### EXERCISE DESCRIPTION
Transcribe every line below exactly; no image goes into the output.

### SOURCE INFORMATION
--*--
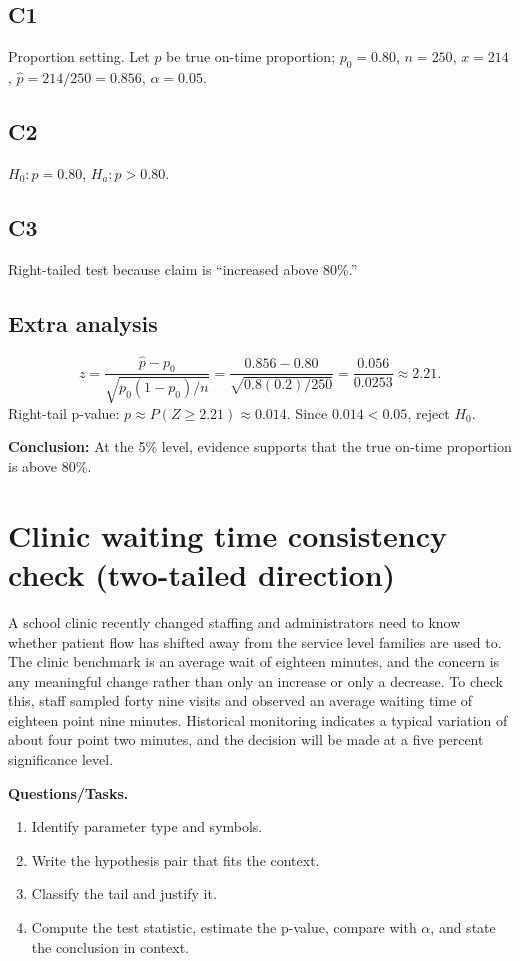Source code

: \subsection*{C1}
Proportion setting. Let \(p\) be true on-time proportion; \(p_0=0.80\), \(n=250\), \(x=214\), \(\hat{p}=214/250=0.856\), \(\alpha=0.05\).

\subsection*{C2}
\(H_0:p=0.80\), \(H_a:p>0.80\).

\subsection*{C3}
Right-tailed test because claim is ``increased above 80\%.'' \RightTailGraph

\subsection*{Extra analysis}
\[
z=\frac{\hat p-p_0}{\sqrt{p_0(1-p_0)/n}}=\frac{0.856-0.80}{\sqrt{0.8(0.2)/250}}=\frac{0.056}{0.0253}\approx 2.21.
\]
Right-tail p-value: \(p\approx P(Z\ge 2.21)\approx 0.014\). Since \(0.014<0.05\), reject \(H_0\).

\textbf{Conclusion:} At the 5\% level, evidence supports that the true on-time proportion is above 80\%.


\section{Clinic waiting time consistency check (two-tailed direction)}
A school clinic recently changed staffing and administrators need to know whether patient flow has shifted away from the service level families are used to. The clinic benchmark is an average wait of eighteen minutes, and the concern is any meaningful change rather than only an increase or only a decrease. To check this, staff sampled forty nine visits and observed an average waiting time of eighteen point nine minutes. Historical monitoring indicates a typical variation of about four point two minutes, and the decision will be made at a five percent significance level.

\textbf{Questions/Tasks.}
\begin{enumerate}
    \item[(C1)] Identify parameter type and symbols.
    \item[(C2)] Write the hypothesis pair that fits the context.
    \item[(C3)] Classify the tail and justify it.
    \item[(Extra analysis)] Compute the test statistic, estimate the p-value, compare with \(\alpha\), and state the conclusion in context.
\end{enumerate}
--*--
### EXERCISE SOLUTION
Source code

: \subsection*{C1}
Proportion setting. Let \(p\) be true on-time proportion; \(p_0=0.80\), \(n=250\), \(x=214\), \(\hat{p}=214/250=0.856\), \(\alpha=0.05\).

\subsection*{C2}
\(H_0:p=0.80\), \(H_a:p>0.80\).

\subsection*{C3}
Right-tailed test because claim is ``increased above 80\%.'' \RightTailGraph

\subsection*{Extra analysis}
\[
z=\frac{\hat p-p_0}{\sqrt{p_0(1-p_0)/n}}=\frac{0.856-0.80}{\sqrt{0.8(0.2)/250}}=\frac{0.056}{0.0253}\approx 2.21.
\]
Right-tail p-value: \(p\approx P(Z\ge 2.21)\approx 0.014\). Since \(0.014<0.05\), reject \(H_0\).

\textbf{Conclusion:} At the 5\% level, evidence supports that the true on-time proportion is above 80\%.


\section{Clinic waiting time consistency check (two-tailed direction)}
A school clinic recently changed staffing and administrators need to know whether patient flow has shifted away from the service level families are used to. The clinic benchmark is an average wait of eighteen minutes, and the concern is any meaningful change rather than only an increase or only a decrease. To check this, staff sampled forty nine visits and observed an average waiting time of eighteen point nine minutes. Historical monitoring indicates a typical variation of about four point two minutes, and the decision will be made at a five percent significance level.

\textbf{Questions/Tasks.}
\begin{enumerate}
    \item[(C1)] Identify parameter type and symbols.
    \item[(C2)] Write the hypothesis pair that fits the context.
    \item[(C3)] Classify the tail and justify it.
    \item[(Extra analysis)] Compute the test statistic, estimate the p-value, compare with \(\alpha\), and state the conclusion in context.
\end{enumerate}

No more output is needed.